Chesapeake Bay 'dead zone' to vary from average to slightly smaller

June 13, 2016

Scientists expect that this year’s mid-summer Chesapeake Bay hypoxic low-oxygen zone or “dead zone” – an area of low to no oxygen that can kill fish and aquatic life – will be approximately 1.58 cubic miles, about the volume of 2.3 million Olympic-size swimming pools. This is close to the long-term average as measured since 1950. The anoxic portion of the zone, which contains no oxygen at all, is predicted to be 0.28 cubic miles in early summer, growing to 0.31 cubic miles by late summer. Low river flow and low nutrient loading from the Susquehanna and Potomac rivers this spring account for the smaller predicted size of the anoxic portion.

The Bay’s hypoxic and anoxic zones are caused by excess nutrient pollution, primarily from human activities such as agriculture and wastewater. The low oxygen levels are insufficient to support most marine life and habitats in near-bottom waters and threaten the Bay’s production of crabs, oysters and other fisheries.

The predicted “dead zone” size is based on models that forecast three of its features: midsummer low-oxygen hypoxic zone, early-summer oxygen-free anoxic zone, and late-summer oxygen-free anoxic zone. The models were developed by NOAA-sponsored researchers at the University of Maryland Center for Environmental Science and the University of Michigan. They rely on nutrient loading estimates from the U. S. Geological Survey.

"These improved forecasts help groups like the Chesapeake Bay Program protect the Bay for the future,” said Russell Callender, Ph.D., assistant NOAA administrator of the National Ocean Service. “They’re also one of many tools NOAA and its partners are developing to better understand the environmental threats to the Bay, and guide the Bay restoration efforts.”

USGS provides nutrient runoff and river stream data used in the forecast models. USGS estimates that the Susquehanna River delivered 66.2 million pounds of nitrogen to the Bay from January to May 2016, which is 17 percent below average conditions. The data are funded through a cooperative agreement between USGS and the Maryland Department of Natural Resources. USGS operates more than 400 real-time stream gauges and collects water quality data at numerous long-term stations throughout the Chesapeake Bay basin to track how nutrient loads are changing over time. 

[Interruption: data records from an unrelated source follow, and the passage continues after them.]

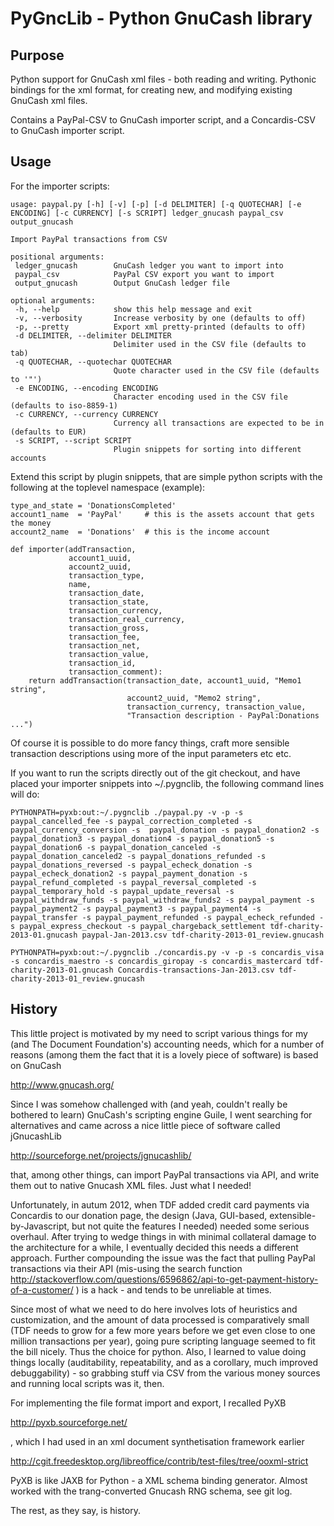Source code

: PyGncLib - Python GnuCash library
=================================

Purpose
-------

Python support for GnuCash xml files - both reading and
writing. Pythonic bindings for the xml format, for creating new, and
modifying existing GnuCash xml files.

Contains a PayPal-CSV to GnuCash importer script, and a Concardis-CSV
to GnuCash importer script.

Usage
-----

For the importer scripts:

    usage: paypal.py [-h] [-v] [-p] [-d DELIMITER] [-q QUOTECHAR] [-e ENCODING] [-c CURRENCY] [-s SCRIPT] ledger_gnucash paypal_csv output_gnucash
    
    Import PayPal transactions from CSV
    
    positional arguments:
     ledger_gnucash        GnuCash ledger you want to import into
     paypal_csv            PayPal CSV export you want to import
     output_gnucash        Output GnuCash ledger file
    
    optional arguments:
     -h, --help            show this help message and exit
     -v, --verbosity       Increase verbosity by one (defaults to off)
     -p, --pretty          Export xml pretty-printed (defaults to off)
     -d DELIMITER, --delimiter DELIMITER
                           Delimiter used in the CSV file (defaults to tab)
     -q QUOTECHAR, --quotechar QUOTECHAR
                           Quote character used in the CSV file (defaults to '"')
     -e ENCODING, --encoding ENCODING
                           Character encoding used in the CSV file (defaults to iso-8859-1)
     -c CURRENCY, --currency CURRENCY
                           Currency all transactions are expected to be in (defaults to EUR)
     -s SCRIPT, --script SCRIPT
                           Plugin snippets for sorting into different accounts
    
Extend this script by plugin snippets, that are simple python scripts with the following at the toplevel namespace (example):

    type_and_state = 'DonationsCompleted'
    account1_name  = 'PayPal'     # this is the assets account that gets the money
    account2_name  = 'Donations'  # this is the income account
    
    def importer(addTransaction,
                 account1_uuid,
       			 account2_uuid,
    			 transaction_type,
    			 name,
                 transaction_date,
    			 transaction_state,
    			 transaction_currency,
    			 transaction_real_currency,
    			 transaction_gross,
                 transaction_fee,
    			 transaction_net,
    			 transaction_value,
    			 transaction_id,
    			 transaction_comment):
    	return addTransaction(transaction_date, account1_uuid, "Memo1 string",
                              account2_uuid, "Memo2 string",
                              transaction_currency, transaction_value,
                              "Transaction description - PayPal:Donations ...")

Of course it is possible to do more fancy things, craft more sensible
transaction descriptions using more of the input parameters etc etc.

If you want to run the scripts directly out of the git checkout, and
have placed your importer snippets into ~/.pygnclib, the following
command lines will do:

    PYTHONPATH=pyxb:out:~/.pygnclib ./paypal.py -v -p -s paypal_cancelled_fee -s paypal_correction_completed -s paypal_currency_conversion -s  paypal_donation -s paypal_donation2 -s paypal_donation3 -s paypal_donation4 -s paypal_donation5 -s paypal_donation6 -s paypal_donation_canceled -s paypal_donation_canceled2 -s paypal_donations_refunded -s paypal_donations_reversed -s paypal_echeck_donation -s paypal_echeck_donation2 -s paypal_payment_donation -s paypal_refund_completed -s paypal_reversal_completed -s paypal_temporary_hold -s paypal_update_reversal -s paypal_withdraw_funds -s paypal_withdraw_funds2 -s paypal_payment -s paypal_payment2 -s paypal_payment3 -s paypal_payment4 -s paypal_transfer -s paypal_payment_refunded -s paypal_echeck_refunded -s paypal_express_checkout -s paypal_chargeback_settlement tdf-charity-2013-01.gnucash paypal-Jan-2013.csv tdf-charity-2013-01_review.gnucash

    PYTHONPATH=pyxb:out:~/.pygnclib ./concardis.py -v -p -s concardis_visa -s concardis_maestro -s concardis_giropay -s concardis_mastercard tdf-charity-2013-01.gnucash Concardis-transactions-Jan-2013.csv tdf-charity-2013-01_review.gnucash


History
-------

This little project is motivated by my need to script various things
for my (and The Document Foundation's) accounting needs, which for a
number of reasons (among them the fact that it is a lovely piece of
software) is based on GnuCash

 http://www.gnucash.org/

Since I was somehow challenged with (and yeah, couldn't really be
bothered to learn) GnuCash's scripting engine Guile, I went searching
for alternatives and came across a nice little piece of software
called jGnucashLib

 http://sourceforge.net/projects/jgnucashlib/

that, among other things, can import PayPal transactions via API, and
write them out to native Gnucash XML files. Just what I needed!

Unfortunately, in autum 2012, when TDF added credit card payments via
Concardis to our donation page, the design (Java, GUI-based,
extensible-by-Javascript, but not quite the features I needed) needed
some serious overhaul. After trying to wedge things in with minimal
collateral damage to the architecture for a while, I eventually
decided this needs a different approach. Further compounding the issue
was the fact that pulling PayPal transactions via their API (mis-using
the search function
http://stackoverflow.com/questions/6596862/api-to-get-payment-history-of-a-customer/
) is a hack - and tends to be unreliable at times.

Since most of what we need to do here involves lots of heuristics and
customization, and the amount of data processed is comparatively small
(TDF needs to grow for a few more years before we get even close to
one million transactions per year), going pure scripting language
seemed to fit the bill nicely. Thus the choice for python. Also, I
learned to value doing things locally (auditability, repeatability,
and as a corollary, much improved debuggability) - so grabbing stuff
via CSV from the various money sources and running local scripts was
it, then.

For implementing the file format import and export, I recalled PyXB

 http://pyxb.sourceforge.net/

, which I had used in an xml document synthetisation framework earlier

 http://cgit.freedesktop.org/libreoffice/contrib/test-files/tree/ooxml-strict

PyXB is like JAXB for Python - a XML schema binding generator. Almost
worked with the trang-converted Gnucash RNG schema, see git log.

The rest, as they say, is history.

“Monitoring how nutrient levels may be changing in streams, rivers, and groundwater and how the estuary responds to these changes is vital in assessing our overall progress in improving the health of the Bay,” said Don Cline, USGS associate director for water. “Local, state and regional partners rely on the basic data to inform adaptive management strategies in Bay watersheds.”

"There has been a recent trend toward less hypoxia later in the summer that may signal an emerging response to actual reductions in nutrient pollution," said Donald Boesch, Ph.D., president of the University of Maryland Center for Environmental Science, "But it’s no reason to be complacent — we have a long way to go to finish the job."

Later this year researchers will measure oxygen levels in the Chesapeake Bay, based on surveys by the Chesapeake Bay Program's partners from the Maryland Department of Natural Resources  and the Virginia Department of Environmental Quality. The history of hypoxia in the Chesapeake Bay since 1985 can be found at EcoCheck, a website from the University of Maryland Center for Environmental Science.